GOAL OF THE EXERCISE -
From the entries, copy every line that carries the string "Microsoft".

Data items
= Beginning of Section =
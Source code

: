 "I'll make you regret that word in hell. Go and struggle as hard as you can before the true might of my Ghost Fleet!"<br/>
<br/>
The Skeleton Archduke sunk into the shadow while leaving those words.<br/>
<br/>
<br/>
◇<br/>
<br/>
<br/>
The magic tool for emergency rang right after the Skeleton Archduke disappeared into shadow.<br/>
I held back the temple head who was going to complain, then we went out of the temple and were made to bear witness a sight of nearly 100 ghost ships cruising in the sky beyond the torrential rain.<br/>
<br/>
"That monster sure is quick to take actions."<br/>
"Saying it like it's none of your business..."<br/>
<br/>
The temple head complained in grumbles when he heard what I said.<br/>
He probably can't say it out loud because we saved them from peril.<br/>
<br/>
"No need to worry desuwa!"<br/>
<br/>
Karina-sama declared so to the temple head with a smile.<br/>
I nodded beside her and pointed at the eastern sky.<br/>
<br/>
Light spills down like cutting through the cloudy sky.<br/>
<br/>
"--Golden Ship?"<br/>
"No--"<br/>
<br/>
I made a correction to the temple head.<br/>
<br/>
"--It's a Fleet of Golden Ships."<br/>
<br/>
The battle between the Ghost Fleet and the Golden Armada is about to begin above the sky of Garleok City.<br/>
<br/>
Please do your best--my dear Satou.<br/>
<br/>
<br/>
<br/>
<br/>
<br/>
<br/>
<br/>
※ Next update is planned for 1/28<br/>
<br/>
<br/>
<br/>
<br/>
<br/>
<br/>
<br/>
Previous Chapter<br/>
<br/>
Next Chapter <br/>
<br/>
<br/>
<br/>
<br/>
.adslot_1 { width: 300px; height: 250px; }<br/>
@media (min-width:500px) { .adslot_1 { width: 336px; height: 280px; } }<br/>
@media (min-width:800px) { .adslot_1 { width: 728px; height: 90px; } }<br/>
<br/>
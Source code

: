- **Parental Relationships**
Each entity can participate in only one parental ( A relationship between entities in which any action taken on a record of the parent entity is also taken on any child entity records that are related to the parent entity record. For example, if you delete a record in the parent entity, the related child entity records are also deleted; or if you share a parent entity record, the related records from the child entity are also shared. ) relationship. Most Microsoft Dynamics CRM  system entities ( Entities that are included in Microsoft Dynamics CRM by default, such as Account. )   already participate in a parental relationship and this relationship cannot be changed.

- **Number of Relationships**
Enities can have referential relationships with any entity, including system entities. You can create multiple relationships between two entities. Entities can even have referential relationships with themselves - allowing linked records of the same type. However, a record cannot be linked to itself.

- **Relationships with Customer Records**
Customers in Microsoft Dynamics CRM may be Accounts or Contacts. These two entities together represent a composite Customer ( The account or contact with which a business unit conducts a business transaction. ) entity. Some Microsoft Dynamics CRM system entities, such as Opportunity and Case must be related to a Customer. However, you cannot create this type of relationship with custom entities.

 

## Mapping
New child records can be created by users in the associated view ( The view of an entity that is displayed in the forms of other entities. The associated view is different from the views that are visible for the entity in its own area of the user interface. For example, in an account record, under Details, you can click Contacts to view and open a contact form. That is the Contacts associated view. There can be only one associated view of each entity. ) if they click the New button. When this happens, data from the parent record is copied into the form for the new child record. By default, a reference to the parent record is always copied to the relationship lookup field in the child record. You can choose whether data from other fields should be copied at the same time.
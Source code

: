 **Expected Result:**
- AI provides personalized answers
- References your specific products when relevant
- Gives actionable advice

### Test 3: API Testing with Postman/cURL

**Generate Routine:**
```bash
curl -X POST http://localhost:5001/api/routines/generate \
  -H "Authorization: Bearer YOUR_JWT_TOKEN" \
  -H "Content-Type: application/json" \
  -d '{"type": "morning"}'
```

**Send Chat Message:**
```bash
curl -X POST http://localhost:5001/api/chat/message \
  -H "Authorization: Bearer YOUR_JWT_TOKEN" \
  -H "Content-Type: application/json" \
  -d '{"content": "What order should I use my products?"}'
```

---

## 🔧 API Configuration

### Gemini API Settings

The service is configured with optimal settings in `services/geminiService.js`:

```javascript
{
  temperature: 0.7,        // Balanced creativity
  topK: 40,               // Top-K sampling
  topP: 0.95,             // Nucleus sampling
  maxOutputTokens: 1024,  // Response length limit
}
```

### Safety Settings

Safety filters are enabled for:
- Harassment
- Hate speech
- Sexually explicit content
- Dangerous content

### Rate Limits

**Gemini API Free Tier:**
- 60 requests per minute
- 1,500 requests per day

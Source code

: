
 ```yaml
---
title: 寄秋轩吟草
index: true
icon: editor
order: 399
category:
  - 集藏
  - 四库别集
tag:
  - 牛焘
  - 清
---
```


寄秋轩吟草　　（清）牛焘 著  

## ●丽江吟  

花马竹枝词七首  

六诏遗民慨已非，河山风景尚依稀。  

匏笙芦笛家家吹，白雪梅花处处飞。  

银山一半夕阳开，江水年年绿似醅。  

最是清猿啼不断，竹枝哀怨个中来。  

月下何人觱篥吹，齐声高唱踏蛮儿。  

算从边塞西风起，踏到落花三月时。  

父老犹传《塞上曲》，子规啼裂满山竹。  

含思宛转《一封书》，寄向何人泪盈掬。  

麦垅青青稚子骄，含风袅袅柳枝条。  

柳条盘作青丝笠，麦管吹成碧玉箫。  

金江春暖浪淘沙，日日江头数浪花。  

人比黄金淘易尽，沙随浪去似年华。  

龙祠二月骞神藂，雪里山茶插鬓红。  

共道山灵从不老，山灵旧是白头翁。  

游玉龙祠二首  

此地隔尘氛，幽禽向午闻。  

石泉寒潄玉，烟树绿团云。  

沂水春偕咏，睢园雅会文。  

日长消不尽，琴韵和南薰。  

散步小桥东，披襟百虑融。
= End of Section =
EXERCISE RESPONSE -
Each entity can participate in only one parental ( A relationship between entities in which any action taken on a record of the parent entity is also taken on any child entity records that are related to the parent entity record. For example, if you delete a record in the parent entity, the related child entity records are also deleted; or if you share a parent entity record, the related records from the child entity are also shared. ) relationship. Most Microsoft Dynamics CRM  system entities ( Entities that are included in Microsoft Dynamics CRM by default, such as Account. )   already participate in a parental relationship and this relationship cannot be changed.
Customers in Microsoft Dynamics CRM may be Accounts or Contacts. These two entities together represent a composite Customer ( The account or contact with which a business unit conducts a business transaction. ) entity. Some Microsoft Dynamics CRM system entities, such as Opportunity and Case must be related to a Customer. However, you cannot create this type of relationship with custom entities.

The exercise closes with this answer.